In Advance of Her Music Box Supper Club Concert, Paula Cole Talks About Her New Covers Album

click to enlarge In Advance of Her Music Box Supper Club Concert, Paula Cole Talks About Her New Covers Album
Courtesy of Seth Cohen PR
Paula Cole knew she wanted to sing from an early age. Cole, a Grammy-winning pop/jazz/folk artist, says her parents told her she sang before she spoke.

“I would make up songs to go to sleep to,” she says in a recent phone interview. She performs at 8 p.m. on Thursday, Oct. 12, at the Music Box Supper Club. “I would sing in the stroller. It was this force that was pre-speech.”

Cole says she was “fortunate” to have the parents she did. Her dad worked professionally as a bass player in a polka band before taking on a teaching gig. His perspective on music proved to be an inspiration.

“It was a different generation,” she says. “He had two kids in his twenties and was living in a trailer park and going to Cornell and working on weekends. A lot of that work was musical. At some point, he became a professor, but he was a beautiful musician, and I learned from him that music was supposed to be self-made and fun and an expression of feelings.”

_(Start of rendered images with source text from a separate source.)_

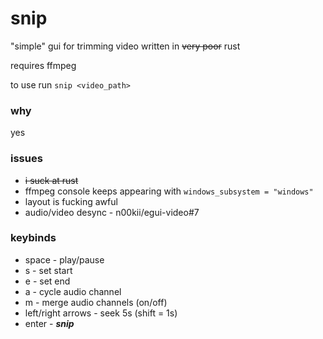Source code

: # snip

"simple" gui for trimming video written in ~~very poor~~ rust

requires ffmpeg

to use run `snip <video_path>`

### why

yes

### issues

* ~~i suck at rust~~
* ffmpeg console keeps appearing with `windows_subsystem = "windows"`
* layout is fucking awful
* audio/video desync - n00kii/egui-video#7

### keybinds

* space - play/pause
* s - set start
* e - set end
* a - cycle audio channel
* m - merge audio channels (on/off)
* left/right arrows - seek 5s (shift = 1s)
* enter - ***snip***
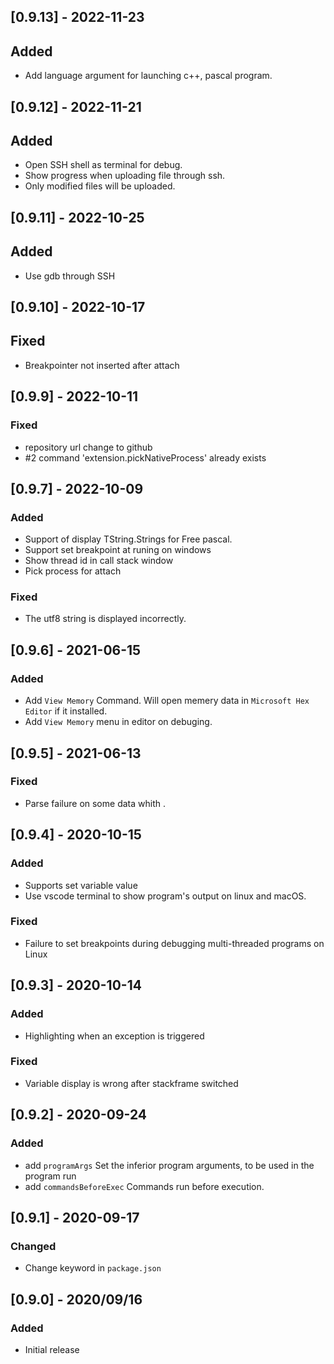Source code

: ## [0.9.13] - 2022-11-23
## Added 
 - Add language argument for launching c++, pascal program.

## [0.9.12] - 2022-11-21
## Added 
 - Open SSH shell as terminal for debug.
 - Show progress when uploading file through ssh.
 - Only modified files will be uploaded.

## [0.9.11] - 2022-10-25
## Added 
 - Use gdb through SSH

## [0.9.10] - 2022-10-17
## Fixed 
 - Breakpointer not inserted after attach

## [0.9.9] -  2022-10-11
### Fixed
 - repository url change to github
 - #2 command 'extension.pickNativeProcess' already exists

## [0.9.7] -  2022-10-09
### Added
- Support of display TString.Strings for Free pascal.
- Support set breakpoint at runing on windows
- Show thread id in call stack window
- Pick process for attach

### Fixed
- The utf8 string is displayed incorrectly.

## [0.9.6] -  2021-06-15
### Added
- Add `View Memory` Command. Will open memery data in `Microsoft Hex Editor` if it installed.
- Add `View Memory` menu in editor on debuging.

## [0.9.5] -  2021-06-13
### Fixed
- Parse failure on some data whith \. 

## [0.9.4] -  2020-10-15
### Added
- Supports set variable value
- Use vscode terminal to show program's output on linux and macOS.
### Fixed
- Failure to set breakpoints during debugging multi-threaded programs on Linux 

## [0.9.3] -  2020-10-14
### Added
- Highlighting when an exception is triggered 
### Fixed
- Variable display is wrong after stackframe switched

## [0.9.2] -  2020-09-24
### Added
- add `programArgs` Set the inferior program arguments, to be used in the program run 
- add `commandsBeforeExec` Commands run before execution.
## [0.9.1] -  2020-09-17
### Changed 
-  Change keyword in `package.json`
## [0.9.0] - 2020/09/16
### Added
* Initial release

Cole could’ve simply come to town to celebrate the 20th anniversary of her breakthrough album This Fire. But last year, she launched a Kickstarter campaign, so she could record Ballads, a 20-song collection of covers of songs such as “Blue Moon” and “What a Little Moonlight Can Do.” She actually recorded another 11 tunes that have yet to come out, though she promises they eventually will.

The tour supports both This Fire's anniversary and Ballads' release.

Cole, who teaches in the voice department at Berklee, says she had wanted to record a covers album for some time.

“I was extremely pent up,” she says. “I’ve been waiting 20 years to make my jazz record. I sang on four Chris Botti albums and toured with Herbie Hancock. I sang on soundtracks. and underground people knew me as a jazz singer. I wanted it to be rootsy and folksy and guitar-based, not necessarily piano based. I wanted it to weave in American songs that would bust genre. I wanted to mix up songs from the city and country and hills. I wanted songs by Bob Dylan and Bobby Gentry alongside Coltrane and Billie Holiday.”

The album opens with a faithful rendition of Billie Holiday’s “God Bless the Child.” She sounds particularly soulful as she sings the refrain, "God bless the child that's got his own, that's got his own."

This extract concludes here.